¿Fracasó el Estado?

¿Fracasó el Estado?

Agosto 24, 2017 - 11:55 p.m. Por:
Elpais.com.co

Muy mal está la institucionalidad en Colombia y su respuesta a las necesidades de los ciudadanos. Por lo menos, así lo da a entender el saldo de $10.6 billones de las regalías que aparecen sin ejecutar, según los informes de la Contraloría General de la República.

Según el ente de control, “en el bienio 2015-2016, del saldo sin ejecutar de $10.7 billones de pesos, $6 billones quedaron en el Tesoro Nacional y $4.7 billones en cuentas bancarias de entidades territoriales”. Es decir, la Nación no giró los abundantes recursos que produjo la bonanza del petróleo y los departamentos y municipios guardaron en los bancos una suma con la cual debieron satisfacer las necesidades de los colombianos.

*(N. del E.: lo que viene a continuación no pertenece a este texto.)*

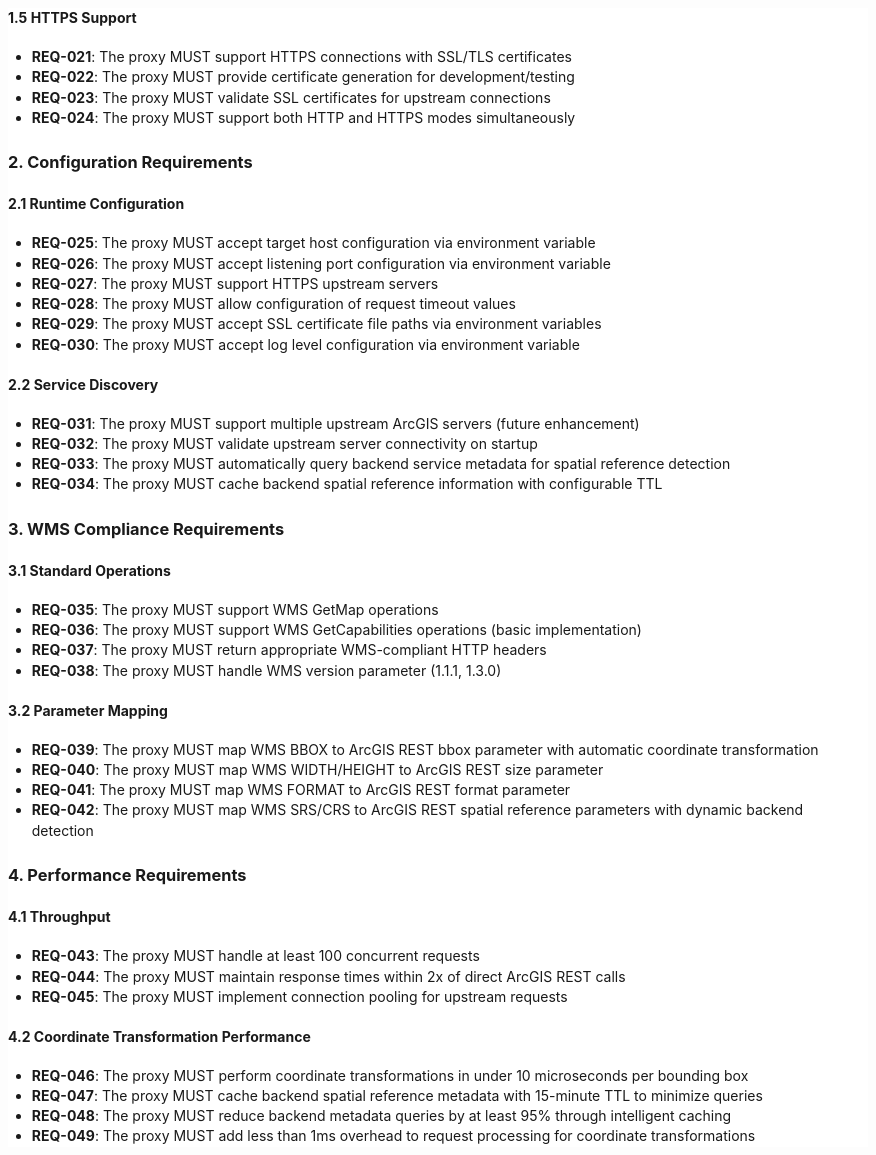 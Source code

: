 #### 1.5 HTTPS Support
- **REQ-021**: The proxy MUST support HTTPS connections with SSL/TLS certificates
- **REQ-022**: The proxy MUST provide certificate generation for development/testing
- **REQ-023**: The proxy MUST validate SSL certificates for upstream connections
- **REQ-024**: The proxy MUST support both HTTP and HTTPS modes simultaneously

### 2. Configuration Requirements

#### 2.1 Runtime Configuration
- **REQ-025**: The proxy MUST accept target host configuration via environment variable
- **REQ-026**: The proxy MUST accept listening port configuration via environment variable
- **REQ-027**: The proxy MUST support HTTPS upstream servers
- **REQ-028**: The proxy MUST allow configuration of request timeout values
- **REQ-029**: The proxy MUST accept SSL certificate file paths via environment variables
- **REQ-030**: The proxy MUST accept log level configuration via environment variable

#### 2.2 Service Discovery
- **REQ-031**: The proxy MUST support multiple upstream ArcGIS servers (future enhancement)
- **REQ-032**: The proxy MUST validate upstream server connectivity on startup
- **REQ-033**: The proxy MUST automatically query backend service metadata for spatial reference detection
- **REQ-034**: The proxy MUST cache backend spatial reference information with configurable TTL

### 3. WMS Compliance Requirements

#### 3.1 Standard Operations
- **REQ-035**: The proxy MUST support WMS GetMap operations
- **REQ-036**: The proxy MUST support WMS GetCapabilities operations (basic implementation)
- **REQ-037**: The proxy MUST return appropriate WMS-compliant HTTP headers
- **REQ-038**: The proxy MUST handle WMS version parameter (1.1.1, 1.3.0)

#### 3.2 Parameter Mapping
- **REQ-039**: The proxy MUST map WMS BBOX to ArcGIS REST bbox parameter with automatic coordinate transformation
- **REQ-040**: The proxy MUST map WMS WIDTH/HEIGHT to ArcGIS REST size parameter
- **REQ-041**: The proxy MUST map WMS FORMAT to ArcGIS REST format parameter
- **REQ-042**: The proxy MUST map WMS SRS/CRS to ArcGIS REST spatial reference parameters with dynamic backend detection

### 4. Performance Requirements

#### 4.1 Throughput
- **REQ-043**: The proxy MUST handle at least 100 concurrent requests
- **REQ-044**: The proxy MUST maintain response times within 2x of direct ArcGIS REST calls
- **REQ-045**: The proxy MUST implement connection pooling for upstream requests

#### 4.2 Coordinate Transformation Performance
- **REQ-046**: The proxy MUST perform coordinate transformations in under 10 microseconds per bounding box
- **REQ-047**: The proxy MUST cache backend spatial reference metadata with 15-minute TTL to minimize queries
- **REQ-048**: The proxy MUST reduce backend metadata queries by at least 95% through intelligent caching
- **REQ-049**: The proxy MUST add less than 1ms overhead to request processing for coordinate transformations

Eso no tiene denominación distinta a un fracaso en la capacidad del Estado para actuar y cumplir su misión. Se argumenta, no sin razón, que en esa demora está la necesidad de defender los recursos de la corrupción y el despilfarro que los agotan en la feria interminable de los contratos amañados, de la malversación en obras suntuarias o en planes que, siendo fundamentales para la sociedad como la educación y la salud, no se cumplen o se dejan abandonados mientras los contratistas y quienes propiciaron los negocios gozan de impunidad.

Eso puede ser cierto, lo que da una idea de la manera en que la reforma con la cual se pretendió esparcir los beneficios petroleros a todo el país y no sólo a los departamentos en los cuales se produce la explotación de minas e hidrocarburos, no fue realizada con criterios apropiados para garantizar su eficacia en la solución de las necesidades. La denuncia de la Contraloría demuestra también la inefectividad de las múltiples entidades de control y vigilancia para cumplir su papel como guardianes del tesoro público y del patrimonio nacional.

Ahora se presenta una reforma que pretende entregarle al Gobierno el manejo autónomo de una porción importante de esas regalías para financiar el posconflicto con la paz. Es la misma fórmula que se aplicó en el desvío de las regalías dedicadas a la investigación que ahora serán destinadas a la construcción y mantenimiento de las vías terciarias en las regiones, lo que dejó sin recursos algo tan importante para un país como la ciencia y la tecnología.

Eso es el centralismo, justificado en la incapacidad de los entes territoriales para cumplir su tarea como administradores, así como en la desconfianza que produce la innegable presencia del clientelismo y la corrupción, el matrimonio que impide a la Nación, a departamentos y a municipios el ejercicio transparente y eficiente de sus obligaciones.
Lo que descubre la denuncia de la Contraloría es entonces la incapacidad del Estado como ente creado para satisfacer las necesidades de los ciudadanos. Lo cual aumenta el desconcierto y la desconfianza de los colombianos en sus instituciones.

Y para resolver ese enorme problema no se necesita más reformas constitucionales. Basta con hacer cumplir la ley y poner la voluntad de tener unas instituciones que le sirvan a la Nación, antes que uno sometido a los intereses partidistas y al clientelismo feroz.